The 96 bit thing is to last out twice the cable length while still emitting. its purpose is just to be long enough to reach the other end

- it can stop being emitted long before .

as mentioned. jam signals don't trigger backoff. collisions do, and jam signals are bits within a collision anyway. the jam signal just ensures that the collision is long enough (96 bits) to reach the other end of a

500m coax cable without degrading. They also give/maintain a bad CRC. (i say 'maintain' because i'm sure that a collided frame would have a bad CRC anyway). (i say 'give' because if the collisino is detected during the preamble and SFD then the premable and SFD is finished, and the jam signal would give a bad CRC). since calculation of the CRC begins immediately after the preamble and SFD. .

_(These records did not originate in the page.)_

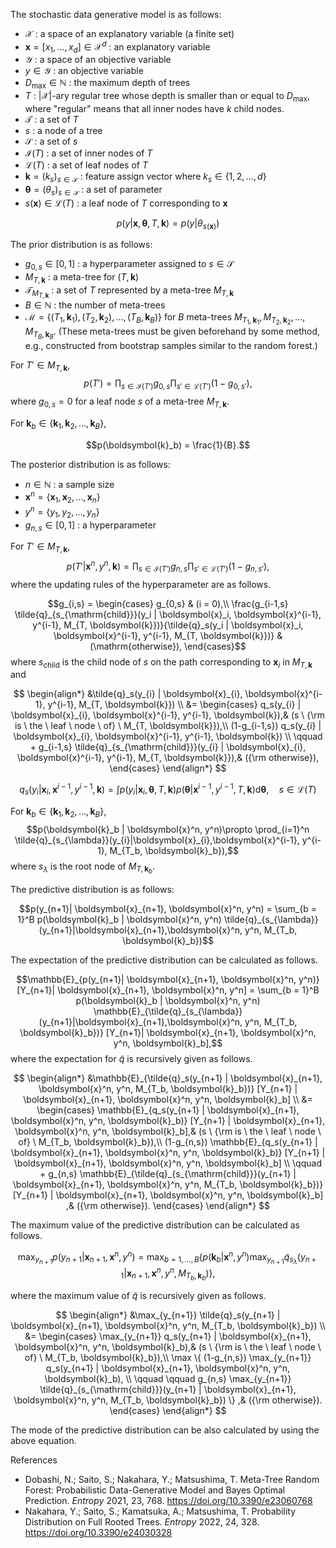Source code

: <!--
Document Author
Shota Saito <shota.s@gunma-u.ac.jp>
Yuta Nakahara <yuta.nakahara@aoni.waseda.jp>
-->

The stochastic data generative model is as follows:

* $\mathcal{X}$ : a space of an explanatory variable (a finite set)
* $\boldsymbol{x}=[x_1, \ldots, x_d] \in \mathcal{X}^d$ : an explanatory variable
* $\mathcal{Y}$ : a space of an objective variable
* $y \in \mathcal{Y}$ : an objective variable
* $D_\mathrm{max} \in \mathbb{N}$ : the maximum depth of trees
* $T$ : $|\mathcal{X}|$-ary regular tree whose depth is smaller than or equal to $D_\mathrm{max}$, where "regular" means that all inner nodes have $k$ child nodes.
* $\mathcal{T}$ : a set of $T$
* $s$ : a node of a tree
* $\mathcal{S}$ : a set of $s$
* $\mathcal{I}(T)$ : a set of inner nodes of $T$
* $\mathcal{L}(T)$ : a set of leaf nodes of $T$
* $\boldsymbol{k}=(k_s)_{s \in \mathcal{S}}$ : feature assign vector where $k_s \in \{1,2,\ldots,d\}$
* $\boldsymbol{\theta}=(\theta_s)_{s \in \mathcal{S}}$ : a set of parameter
* $s(\boldsymbol{x}) \in \mathcal{L}(T)$ : a leaf node of $T$ corresponding to $\boldsymbol{x}$

$$p(y | \boldsymbol{x}, \boldsymbol{\theta}, T, \boldsymbol{k})=p(y | \theta_{s(\boldsymbol{x})})$$

The prior distribution is as follows:

* $g_{0,s} \in [0,1]$ : a hyperparameter assigned to $s \in \mathcal{S}$
* $M_{T, \boldsymbol{k}}$ : a meta-tree for $(T, \boldsymbol{k})$
* $\mathcal{T}_{M_{T, \boldsymbol{k}}}$ : a set of $T$ represented by a meta-tree $M_{T, \boldsymbol{k}}$
* $B \in \mathbb{N}$ : the number of meta-trees
* $\mathcal{M}=\{(T_1, \boldsymbol{k}_1), (T_2, \boldsymbol{k}_2), \ldots, (T_B, \boldsymbol{k}_B) \}$ for $B$ meta-trees $M_{T_1, \boldsymbol{k}_1}, M_{T_2, \boldsymbol{k}_2}, \dots, M_{T_B, \boldsymbol{k}_B}$. (These meta-trees must be given beforehand by some method, e.g., constructed from bootstrap samples similar to the random forest.)

For $T' \in M_{T, \boldsymbol{k}}$,
$$p(T')=\prod_{s \in \mathcal{I}(T')} g_{0,s} \prod_{s' \in \mathcal{L}(T')} (1-g_{0,s'}),$$
where $g_{0,s}=0$ for a leaf node $s$ of a meta-tree $M_{T, \boldsymbol{k}}$.

For $\boldsymbol{k}_b \in \{\boldsymbol{k}_1, \boldsymbol{k}_2, \ldots, \boldsymbol{k}_B \}$,

$$p(\boldsymbol{k}_b) = \frac{1}{B}.$$

The posterior distribution is as follows:

* $n \in \mathbb{N}$ : a sample size
* $\boldsymbol{x}^n = \{ \boldsymbol{x}_1, \boldsymbol{x}_2, \ldots, \boldsymbol{x}_n \}$
* $y^n = \{ y_1, y_2, \ldots, y_n \}$
* $g_{n,s} \in [0,1]$ : a hyperparameter

For $T' \in M_{T, \boldsymbol{k}}$,
$$p(T' | \boldsymbol{x}^n, y^n, \boldsymbol{k})=\prod_{s \in \mathcal{I}(T')} g_{n,s} \prod_{s' \in \mathcal{L}(T')} (1-g_{n,s'}),$$
where the updating rules of the hyperparameter are as follows.

$$g_{i,s} =
\begin{cases}
g_{0,s} & (i = 0),\\
\frac{g_{i-1,s} \tilde{q}_{s_{\mathrm{child}}}(y_i | \boldsymbol{x}_i, \boldsymbol{x}^{i-1}, y^{i-1}, M_{T, \boldsymbol{k}})}{\tilde{q}_s(y_i | \boldsymbol{x}_i, \boldsymbol{x}^{i-1}, y^{i-1}, M_{T, \boldsymbol{k}})}  &(\mathrm{otherwise}),
\end{cases}$$
where $s_{\mathrm{child}}$ is the child node of $s$ on the path corresponding to $\boldsymbol{x}_{i}$ in $M_{T, \boldsymbol{k}}$ and

$$
\begin{align*}
&\tilde{q}_s(y_{i} | \boldsymbol{x}_{i}, \boldsymbol{x}^{i-1}, y^{i-1}, M_{T, \boldsymbol{k}}) \\
&= \begin{cases}
q_s(y_{i} | \boldsymbol{x}_{i}, \boldsymbol{x}^{i-1}, y^{i-1}, \boldsymbol{k}),& (s \ {\rm is \ the \ leaf \ node \ of} \ M_{T, \boldsymbol{k}}),\\
(1-g_{i-1,s}) q_s(y_{i} | \boldsymbol{x}_{i}, \boldsymbol{x}^{i-1}, y^{i-1}, \boldsymbol{k}) \\
\qquad + g_{i-1,s} \tilde{q}_{s_{\mathrm{child}}}(y_{i} | \boldsymbol{x}_{i}, \boldsymbol{x}^{i-1}, y^{i-1}, M_{T, \boldsymbol{k}}),& ({\rm otherwise}),
\end{cases}
\end{align*}
$$

$$q_s(y_{i} | \boldsymbol{x}_{i}, \boldsymbol{x}^{i-1}, y^{i-1}, \boldsymbol{k})=\int p(y_i | \boldsymbol{x}_i, \boldsymbol{\theta}, T, \boldsymbol{k}) p(\boldsymbol{\theta} | \boldsymbol{x}^{i-1}, y^{i-1}, T, \boldsymbol{k}) \mathrm{d} \boldsymbol{\theta}, \quad s \in \mathcal{L}(T)$$

For $\boldsymbol{k}_b \in \{\boldsymbol{k}_1, \boldsymbol{k}_2, \ldots, \boldsymbol{k}_B \}$,
$$p(\boldsymbol{k}_b | \boldsymbol{x}^n, y^n)\propto \prod_{i=1}^n \tilde{q}_{s_{\lambda}}(y_{i}|\boldsymbol{x}_{i},\boldsymbol{x}^{i-1}, y^{i-1}, M_{T_b, \boldsymbol{k}_b}),$$
where $s_{\lambda}$ is the root node of $M_{T, \boldsymbol{k}_b}$.

The predictive distribution is as follows:

$$p(y_{n+1}| \boldsymbol{x}_{n+1}, \boldsymbol{x}^n, y^n) = \sum_{b = 1}^B p(\boldsymbol{k}_b | \boldsymbol{x}^n, y^n) \tilde{q}_{s_{\lambda}}(y_{n+1}|\boldsymbol{x}_{n+1},\boldsymbol{x}^n, y^n, M_{T_b, \boldsymbol{k}_b})$$

The expectation of the predictive distribution can be calculated as follows.

$$\mathbb{E}_{p(y_{n+1}| \boldsymbol{x}_{n+1}, \boldsymbol{x}^n, y^n)} [Y_{n+1}| \boldsymbol{x}_{n+1}, \boldsymbol{x}^n, y^n] = \sum_{b = 1}^B p(\boldsymbol{k}_b | \boldsymbol{x}^n, y^n) \mathbb{E}_{\tilde{q}_{s_{\lambda}}(y_{n+1}|\boldsymbol{x}_{n+1},\boldsymbol{x}^n, y^n, M_{T_b, \boldsymbol{k}_b})} [Y_{n+1}| \boldsymbol{x}_{n+1}, \boldsymbol{x}^n, y^n, \boldsymbol{k}_b],$$
where the expectation for $\tilde{q}$ is recursively given as follows.

$$
\begin{align*}
&\mathbb{E}_{\tilde{q}_s(y_{n+1} | \boldsymbol{x}_{n+1}, \boldsymbol{x}^n, y^n, M_{T_b, \boldsymbol{k}_b})} [Y_{n+1} | \boldsymbol{x}_{n+1}, \boldsymbol{x}^n, y^n, \boldsymbol{k}_b] \\
&= \begin{cases}
\mathbb{E}_{q_s(y_{n+1} | \boldsymbol{x}_{n+1}, \boldsymbol{x}^n, y^n, \boldsymbol{k}_b)} [Y_{n+1} | \boldsymbol{x}_{n+1}, \boldsymbol{x}^n, y^n, \boldsymbol{k}_b],& (s \ {\rm is \ the \ leaf \ node \ of} \ M_{T_b, \boldsymbol{k}_b}),\\
(1-g_{n,s}) \mathbb{E}_{q_s(y_{n+1} | \boldsymbol{x}_{n+1}, \boldsymbol{x}^n, y^n, \boldsymbol{k}_b)} [Y_{n+1} | \boldsymbol{x}_{n+1}, \boldsymbol{x}^n, y^n, \boldsymbol{k}_b] \\
\qquad + g_{n,s} \mathbb{E}_{\tilde{q}_{s_{\mathrm{child}}}(y_{n+1} | \boldsymbol{x}_{n+1}, \boldsymbol{x}^n, y^n, M_{T_b, \boldsymbol{k}_b})} [Y_{n+1} | \boldsymbol{x}_{n+1}, \boldsymbol{x}^n, y^n, \boldsymbol{k}_b] ,& ({\rm otherwise}).
\end{cases}
\end{align*}
$$

The maximum value of the predictive distribution can be calculated as follows.

$$\max_{y_{n+1}} p(y_{n+1}| \boldsymbol{x}_{n+1}, \boldsymbol{x}^n, y^n) = \max_{b = 1, \dots , B} \left\{ p(\boldsymbol{k}_b | \boldsymbol{x}^n, y^n) \max_{y_{n+1}} \tilde{q}_{s_{\lambda}}(y_{n+1}|\boldsymbol{x}_{n+1},\boldsymbol{x}^n, y^n, M_{T_b, \boldsymbol{k}_b}) \right\},$$

where the maximum value of $\tilde{q}$ is recursively given as follows.

$$
\begin{align*}
&\max_{y_{n+1}} \tilde{q}_s(y_{n+1} | \boldsymbol{x}_{n+1}, \boldsymbol{x}^n, y^n, M_{T_b, \boldsymbol{k}_b}) \\
&= \begin{cases}
\max_{y_{n+1}} q_s(y_{n+1} | \boldsymbol{x}_{n+1}, \boldsymbol{x}^n, y^n, \boldsymbol{k}_b),& (s \ {\rm is \ the \ leaf \ node \ of} \ M_{T_b, \boldsymbol{k}_b}),\\
\max \{ (1-g_{n,s}) \max_{y_{n+1}} q_s(y_{n+1} | \boldsymbol{x}_{n+1}, \boldsymbol{x}^n, y^n, \boldsymbol{k}_b), \\
\qquad \qquad g_{n,s} \max_{y_{n+1}} \tilde{q}_{s_{\mathrm{child}}}(y_{n+1} | \boldsymbol{x}_{n+1}, \boldsymbol{x}^n, y^n, M_{T_b, \boldsymbol{k}_b}) \} ,& ({\rm otherwise}).
\end{cases}
\end{align*}
$$

The mode of the predictive distribution can be also calculated by using the above equation.

References

* Dobashi, N.; Saito, S.; Nakahara, Y.; Matsushima, T. Meta-Tree Random Forest: Probabilistic Data-Generative Model and Bayes Optimal Prediction. *Entropy* 2021, 23, 768. https://doi.org/10.3390/e23060768
* Nakahara, Y.; Saito, S.; Kamatsuka, A.; Matsushima, T. Probability Distribution on Full Rooted Trees. *Entropy* 2022, 24, 328. https://doi.org/10.3390/e24030328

i'm dizzy now. i hope that's more-a-less correct!! do check other posts - tere are many on this topic in that newsgorup mentinoe earlier, specially check richard seifart's posts.

Reply to
q_q_anonymous

its not about signal degrading in this co-ax - its about sending a long enough signal that it still looks like a "jam" locally, and on other segments after passing through up to 4 repeaters.

That collision

No (or not in the general case) - the signal has to propagate a lot further. at 10 Mbps the collision domain spans multiple repeaters, and several segments in parallel. or on a point to point fibre without repeaters - up to

4 Km.

The minimum length bit string is to make sure signals propagate end to end across the entire collision domain.